После её отъезда Валентин почувствовал, точно тащил за собой кандалы, но – был счастлив!
ROZDZIAŁ VI
Ожидая прихода Славского, Орбека загодя мучился упрёками, какие должен был от него услышать, напрасно искал аргументы, которыми мог бы сбыть его, голос, которым бы его разоружил, но Славский, сверх всяких ожиданий, не явился утром, только перед самым обеденным часом он пришёл, убранный в мундир… задумчивый и печальный.
– Я знал, – сказал он с порога, – что ты не поедешь, зачем напрасно мне тебя мучить. Вчера вечером, взволнованный, хотя хотел вернуться домой, не мог внушить себе успокоение, и вышел прогуляться по Саксонскому Саду; видел тебя сидящего рядом с той волшебницей, шпионил, когда ты провожал её до кареты. Потом уже не сомневался, что решишь.
Валентин в молчании пожал руку приятелю.
– Смилуйся надо мной, – отвечал он, – но оставь мне судьбу…

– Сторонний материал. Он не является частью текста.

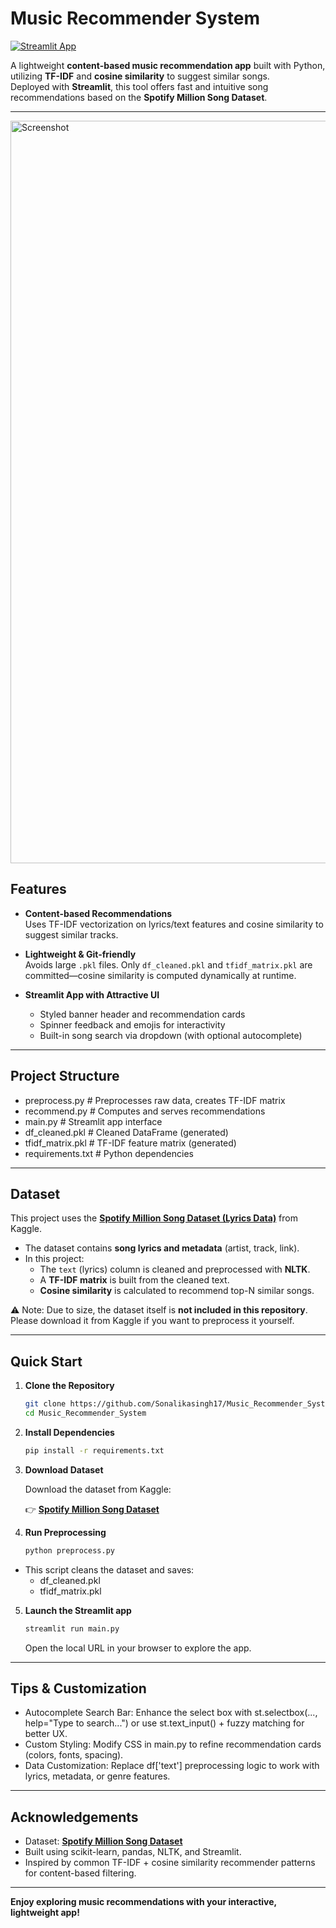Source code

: #  Music Recommender System
[![Streamlit App](https://img.shields.io/badge/Streamlit-Live%20App-brightgreen?logo=streamlit)](https://musicrecommendersystem-tqk8uemf3tucd6x7wzddzh.streamlit.app/)

A lightweight **content-based music recommendation app** built with Python, utilizing **TF-IDF** and **cosine similarity** to suggest similar songs.  
Deployed with **Streamlit**, this tool offers fast and intuitive song recommendations based on the **Spotify Million Song Dataset**.

---

<img width="1448" height="1188" alt="Screenshot" src="https://github.com/user-attachments/assets/47a71cff-73c7-45ba-bd00-9a0a2688c7be" />

##  Features

- **Content-based Recommendations**  
  Uses TF-IDF vectorization on lyrics/text features and cosine similarity to suggest similar tracks.

- **Lightweight & Git-friendly**  
  Avoids large `.pkl` files. Only `df_cleaned.pkl` and `tfidf_matrix.pkl` are committed—cosine similarity is computed dynamically at runtime.

- **Streamlit App with Attractive UI**  
  - Styled banner header and recommendation cards  
  - Spinner feedback and emojis for interactivity  
  - Built-in song search via dropdown (with optional autocomplete)

---

##  Project Structure

-  preprocess.py # Preprocesses raw data, creates TF-IDF matrix
-  recommend.py # Computes and serves recommendations
-  main.py # Streamlit app interface
-  df_cleaned.pkl # Cleaned DataFrame (generated)
-  tfidf_matrix.pkl # TF-IDF feature matrix (generated)
-  requirements.txt # Python dependencies

---

##  Dataset

This project uses the [**Spotify Million Song Dataset (Lyrics Data)**](https://www.kaggle.com/datasets/notshrirang/spotify-million-song-dataset/data) from Kaggle.  

- The dataset contains **song lyrics and metadata** (artist, track, link).  
- In this project:
  - The `text` (lyrics) column is cleaned and preprocessed with **NLTK**.  
  - A **TF-IDF matrix** is built from the cleaned text.  
  - **Cosine similarity** is calculated to recommend top-N similar songs.  

⚠️ Note: Due to size, the dataset itself is **not included in this repository**. Please download it from Kaggle if you want to preprocess it yourself.

---

##  Quick Start

1. **Clone the Repository**

   ```bash
   git clone https://github.com/Sonalikasingh17/Music_Recommender_System.git
   cd Music_Recommender_System
    ```
2. **Install Dependencies**
   ```bash
   pip install -r requirements.txt
    ```
3. **Download Dataset**

    Download the dataset from Kaggle:

    👉 [**Spotify Million Song Dataset**](https://www.kaggle.com/datasets/notshrirang/spotify-million-song-dataset/data)

4. **Run Preprocessing**
   ```bash
   python preprocess.py
   ```
- This script cleans the dataset and saves:
  - df_cleaned.pkl
  - tfidf_matrix.pkl

5. **Launch the Streamlit app**
   ```bash
   streamlit run main.py
    ```
   Open the local URL in your browser to explore the app.
   
---


## Tips & Customization

- Autocomplete Search Bar: Enhance the select box with st.selectbox(..., help="Type to search...") or use st.text_input() + fuzzy matching for better UX.
- Custom Styling: Modify CSS in main.py to refine recommendation cards (colors, fonts, spacing).
- Data Customization: Replace df['text'] preprocessing logic to work with lyrics, metadata, or genre features.
  
--- 

## Acknowledgements

- Dataset:  [**Spotify Million Song Dataset**](https://www.kaggle.com/datasets/notshrirang/spotify-million-song-dataset/data) 
- Built using scikit-learn, pandas, NLTK, and Streamlit.
- Inspired by common TF-IDF + cosine similarity recommender patterns for content-based filtering.
  
--- 

**Enjoy exploring music recommendations with your interactive, lightweight app!**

– Сегодня уже молчу, – сказал Славский, – мне кажется, что договариваться с тобой было бы напрасно. Ты прав; жаль мне тебя сердечно, ты обречён на тяжкую боль. Ты знаешь эту женщину, знаешь, что только знать о ней можно, сам можешь предвидеть, что тебя ждёт и обязательно встретит… Сталось…
Замолчали; Орбека взял шляпу и вместе пошли к дому Миры. Вместе дошли они до сеней, разделённых стеклянными дверями, за которыми видна была убранная цветами и зеленью лестница. Эта благоухающая дорога привела их на первый этаж, лакей в галоновой ливрее, гербовой, стоял у входа. Всё объявляло дом на большой стопе или, по крайней мере, желающий походить на очень панский и изысканный. Но в то же время во всём, что окружало, чувствовалась какая-то хрупкость, что-то фальшивое, не своё… В покоях, которые они проходили, полно было остатков великой былой роскоши, великолепных разнородных остатков, дорогих, смешанных с вещами слишком обыденными. Во всём убранстве апартаментов никакой гармонии, много скрытого беспорядка. Несмотря на это, жилище, как пани, имело какую-то притягательную прелесть, какое-то очарование свободы, что-то манящее, как неразгаданная тайна. А, чего только в нём не было! Бронза, алебастр, мозаики, картины, статуи, антики, гобелены, разбросанные дорогие книги, запятнанные, увядшие букеты, миниатюры, силуэты. Неумолимая фантазия этой женщины в минуту лихорадочных желаний собрала эти игрушки и скарбы, чтобы завтра бросить их в пыль и равнодушно забыть.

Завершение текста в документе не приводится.